*WHAT YOU SHOULD DO*
Using the data below, return every line that holds the word "decimals".

*DATA RECORDS*
Start of Block

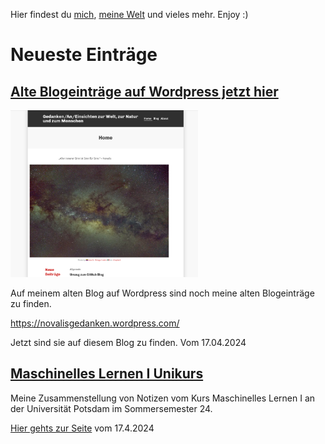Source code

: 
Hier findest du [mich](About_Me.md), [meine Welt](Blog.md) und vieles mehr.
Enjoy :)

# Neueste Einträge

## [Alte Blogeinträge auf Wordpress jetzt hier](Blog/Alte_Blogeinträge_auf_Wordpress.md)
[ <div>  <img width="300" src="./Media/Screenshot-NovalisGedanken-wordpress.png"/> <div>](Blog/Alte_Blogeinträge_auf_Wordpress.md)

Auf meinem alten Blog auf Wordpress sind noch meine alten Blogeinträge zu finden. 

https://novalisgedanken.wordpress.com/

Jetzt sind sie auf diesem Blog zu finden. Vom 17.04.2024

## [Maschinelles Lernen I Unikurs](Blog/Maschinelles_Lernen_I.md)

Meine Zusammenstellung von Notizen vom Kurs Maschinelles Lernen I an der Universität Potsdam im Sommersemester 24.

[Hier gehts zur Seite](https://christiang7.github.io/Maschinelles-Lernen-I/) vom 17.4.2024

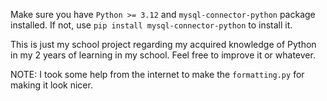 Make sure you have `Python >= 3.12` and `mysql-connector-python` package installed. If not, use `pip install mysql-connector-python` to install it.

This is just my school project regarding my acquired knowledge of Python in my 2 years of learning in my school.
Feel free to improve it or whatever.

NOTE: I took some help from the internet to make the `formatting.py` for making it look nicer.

End of Block
Start of Block

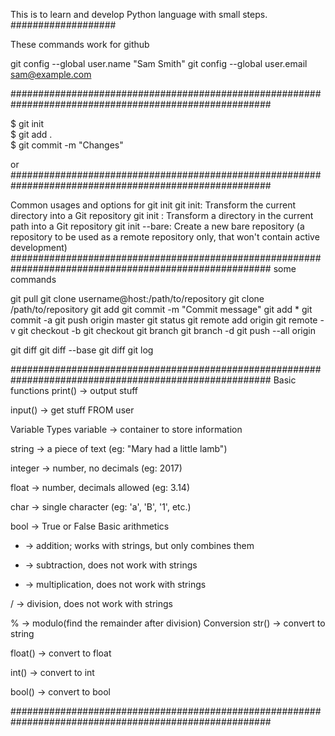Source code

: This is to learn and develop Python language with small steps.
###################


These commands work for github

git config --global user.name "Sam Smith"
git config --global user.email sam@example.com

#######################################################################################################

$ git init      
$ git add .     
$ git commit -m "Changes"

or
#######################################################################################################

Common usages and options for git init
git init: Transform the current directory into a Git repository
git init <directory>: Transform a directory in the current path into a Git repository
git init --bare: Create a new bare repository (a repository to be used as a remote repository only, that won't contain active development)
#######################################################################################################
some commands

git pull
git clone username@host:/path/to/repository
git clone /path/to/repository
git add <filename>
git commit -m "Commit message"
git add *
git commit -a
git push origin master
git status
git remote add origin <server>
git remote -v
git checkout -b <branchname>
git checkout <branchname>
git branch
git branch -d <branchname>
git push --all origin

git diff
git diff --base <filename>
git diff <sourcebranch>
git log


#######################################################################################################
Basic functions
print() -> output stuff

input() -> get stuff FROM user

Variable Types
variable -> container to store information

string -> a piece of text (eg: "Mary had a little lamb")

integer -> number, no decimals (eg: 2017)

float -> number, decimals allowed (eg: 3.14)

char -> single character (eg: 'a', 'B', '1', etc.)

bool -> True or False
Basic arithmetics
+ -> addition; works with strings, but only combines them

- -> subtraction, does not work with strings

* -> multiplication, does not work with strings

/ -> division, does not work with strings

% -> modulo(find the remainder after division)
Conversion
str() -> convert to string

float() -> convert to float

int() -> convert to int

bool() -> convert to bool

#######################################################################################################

End of Block
Start of Block

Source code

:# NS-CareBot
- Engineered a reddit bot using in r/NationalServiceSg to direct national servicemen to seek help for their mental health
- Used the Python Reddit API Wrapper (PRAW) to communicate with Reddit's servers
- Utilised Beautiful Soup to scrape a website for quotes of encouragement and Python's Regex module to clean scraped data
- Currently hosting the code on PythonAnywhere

End of Block

*SOLUTION FOR THIS TASK*
integer -> number, no decimals (eg: 2017)
float -> number, decimals allowed (eg: 3.14)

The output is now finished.